Les yeux du monde entier sont rivés sur Paul Magnette: il ne peut plus faire machine arrière

Paul Magnette et la Wallonie n’en démordent pas: « il serait raisonnable de reporter sans date ». Bref, au diable le CETA. Il a beau se défendre de tout opportunisme politique: si jamais il avait cédé maintenant, en tous cas sans obtenir de sérieux changements, son image en aurait pris un sacré coup. 

Ce matin, au micro de Bertrand Henne sur la Première, Paul Magnette, le ministre-Président de la Région wallonne n’a pas reculé d’un pouce, fidèle à ses positions de toujours sur le CETA: « Il serait raisonnable de reporter sans date, je ne veux pas de confrontation » a-t-il insisté. Il n’a pas manqué de rappeler, non plus, que « grâce à notre mobilisation, il y a eu des avancées considérables. »

Parmi les avancées, il y a par exemple des éclaircissements concernant l’interdiction de l’importation du bœuf aux hormones ou encore des avancées en matière de développement durable.
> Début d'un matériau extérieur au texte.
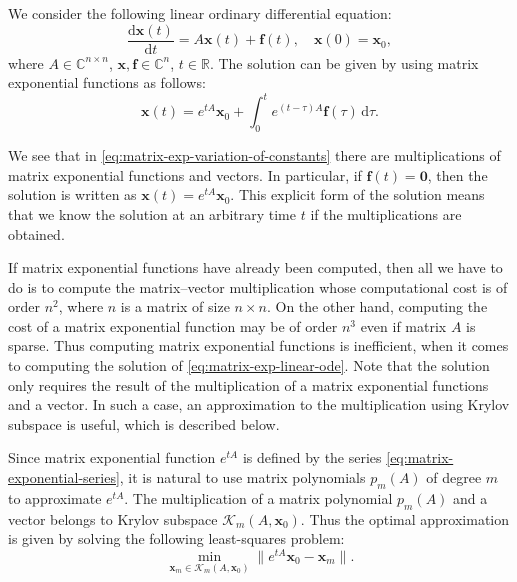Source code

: {We consider the following linear ordinary differential equation:}
\begin{equation}\label{eq:matrix-exp-linear-ode}\frac{\mathrm{d}\boldsymbol{x}(t)}{\mathrm{d}t}=A\boldsymbol{x}(t)+\boldsymbol{f}(t),\quad\boldsymbol{x}(0)=\boldsymbol{x}_0,\end{equation}
{where $A\in\mathbb{C}^{n\times n}$, $\boldsymbol{x},\boldsymbol{f}\in\mathbb{C}^n$, $t\in\mathbb{R}$. The solution can be given by using matrix exponential functions as follows:}
\begin{equation}\label{eq:matrix-exp-variation-of-constants}\boldsymbol{x}(t)=e^{tA}\boldsymbol{x}_0+\int_0^t e^{(t-\tau)A}\boldsymbol{f}(\tau)\,\mathrm{d}\tau.\end{equation}

{We see that in \eqref{eq:matrix-exp-variation-of-constants} there are multiplications of matrix exponential functions and vectors. In particular, if $\boldsymbol{f}(t)=\boldsymbol{0}$, then the solution is written as $\boldsymbol{x}(t)=e^{tA}\boldsymbol{x}_0$. This explicit form of the solution means that we know the solution at an arbitrary time $t$ if the multiplications are obtained.}

{If matrix exponential functions have already been computed, then all we have to do is to compute the matrix--vector multiplication whose computational cost is of order $n^2$, where $n$ is a matrix of size $n\times n$. On the other hand, computing the cost of a matrix exponential function may be of order $n^3$ even if matrix $A$ is sparse. Thus computing matrix exponential functions is inefficient, when it comes to computing the solution of \eqref{eq:matrix-exp-linear-ode}. Note that the solution only requires the result of the multiplication of a matrix exponential functions and a vector. In such a case, an approximation to the multiplication using Krylov subspace is useful, which is described below.}

{Since matrix exponential function $e^{tA}$ is defined by the series \eqref{eq:matrix-exponential-series}, it is natural to use matrix polynomials $p_m(A)$ of degree $m$ to approximate $e^{tA}$. The multiplication of a matrix polynomial $p_m(A)$ and a vector belongs to Krylov subspace $\mathcal{K}_m(A,\boldsymbol{x}_0)$. Thus the optimal approximation is given by solving the following least-squares problem:}
\begin{equation}\label{eq:matrix-exp-krylov-least-squares}\min_{\boldsymbol{x}_m\in\mathcal{K}_m(A,\boldsymbol{x}_0)}\|e^{tA}\boldsymbol{x}_0-\boldsymbol{x}_m\|.\end{equation}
Ainsi « si vous légiférez en matière environnementale et sociale, vous pourrez attaquer ceux qui violent ces lois », a souligné fièrement Paul Magnette.

Le bât blesse toujours

Mais celles-ci ne suffisent pas, le bât blesse toujours à trois endroits bien précis: l’organisation de l’arbitrage entre état et entreprise qui se sentirait lésée, parce que les tribunaux d’arbitrage seraient en-dessous des normes de garantie. Paul Magnette pointe aussi la clause de sauvegarde agricole, qui protège les 35 millions de Canadiens vis-à-vis des plus de 500 millions d’Européens mais qui devrait pouvoir fonctionner dans les deux sens. Enfin, la notion, trop floue juridiquement, de « l’activité économique substantielle » ne lui est pas acceptable non plus.
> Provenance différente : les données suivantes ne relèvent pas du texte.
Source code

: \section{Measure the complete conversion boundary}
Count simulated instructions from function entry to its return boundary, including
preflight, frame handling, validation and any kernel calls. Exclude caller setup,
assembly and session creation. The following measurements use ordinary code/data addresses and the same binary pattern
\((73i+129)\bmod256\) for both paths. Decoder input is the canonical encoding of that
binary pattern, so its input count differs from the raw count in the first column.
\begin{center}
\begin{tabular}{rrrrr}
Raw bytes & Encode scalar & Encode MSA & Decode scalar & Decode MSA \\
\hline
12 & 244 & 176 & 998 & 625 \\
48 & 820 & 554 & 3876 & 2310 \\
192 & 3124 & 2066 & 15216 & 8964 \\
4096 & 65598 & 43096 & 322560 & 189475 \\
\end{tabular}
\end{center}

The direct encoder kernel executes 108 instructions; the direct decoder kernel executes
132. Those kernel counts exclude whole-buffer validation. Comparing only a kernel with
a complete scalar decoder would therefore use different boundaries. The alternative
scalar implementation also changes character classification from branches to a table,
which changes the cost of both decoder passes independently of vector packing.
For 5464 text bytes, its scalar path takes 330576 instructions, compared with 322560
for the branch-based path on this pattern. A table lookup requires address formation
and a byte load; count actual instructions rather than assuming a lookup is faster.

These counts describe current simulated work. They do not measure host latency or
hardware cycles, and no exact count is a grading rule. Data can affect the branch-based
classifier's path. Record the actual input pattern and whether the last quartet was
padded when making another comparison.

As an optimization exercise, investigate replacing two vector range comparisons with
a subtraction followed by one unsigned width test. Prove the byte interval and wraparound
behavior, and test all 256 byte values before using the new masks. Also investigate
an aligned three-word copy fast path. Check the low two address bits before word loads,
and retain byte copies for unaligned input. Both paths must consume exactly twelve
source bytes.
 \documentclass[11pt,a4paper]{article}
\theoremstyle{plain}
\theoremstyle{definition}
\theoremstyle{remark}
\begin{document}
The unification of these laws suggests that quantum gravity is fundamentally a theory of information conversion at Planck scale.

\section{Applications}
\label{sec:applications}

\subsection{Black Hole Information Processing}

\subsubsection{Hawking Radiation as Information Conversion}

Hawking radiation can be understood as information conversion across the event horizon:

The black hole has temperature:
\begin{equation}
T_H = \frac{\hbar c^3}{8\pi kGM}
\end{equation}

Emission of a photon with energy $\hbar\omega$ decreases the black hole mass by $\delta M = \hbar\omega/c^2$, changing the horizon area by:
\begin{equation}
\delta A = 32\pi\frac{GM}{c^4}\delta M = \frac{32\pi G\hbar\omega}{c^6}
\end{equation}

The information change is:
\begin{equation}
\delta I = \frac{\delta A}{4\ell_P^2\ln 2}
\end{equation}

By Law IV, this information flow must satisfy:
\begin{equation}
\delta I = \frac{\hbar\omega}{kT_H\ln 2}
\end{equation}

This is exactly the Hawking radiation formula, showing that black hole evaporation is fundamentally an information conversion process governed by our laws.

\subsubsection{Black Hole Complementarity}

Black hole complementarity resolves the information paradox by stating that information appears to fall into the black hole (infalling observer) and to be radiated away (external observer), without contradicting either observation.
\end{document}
« Le PTB est le cadet de mes soucis »

Paul Magnette ne se laisse pas décourager, ni par les « menaces à peine voilées » qu’il recevrait du monde des affaires, ni par les accusations de certains d’opportunisme politique. Au monde des affaires et son « on va désinvestir », il rétorque qu’il y a des principes sur lesquels on ne doit pas transiger. « Il faut pouvoir dire, monsieur, je n’accepte pas votre menace. » Même pas peur, Paul Magnette: « Je suis convaincu qu’une société raisonnable ne va pas tout d’un coup quitter le pays par mesure de rétorsion. »

Et si on lui parle d’opportunisme électoral, il rétorque que « le PTB est le cadet de mes soucis ».

Oui, mais…

Avec tout ça, Paul Magnette a quand même gagné du galon parmi la gauche européenne. Les anti CETA de toute l’Europe et même au-delà, du Canada, l’encouragent à résister encore et toujours à l’envahisseur et à résister fièrement.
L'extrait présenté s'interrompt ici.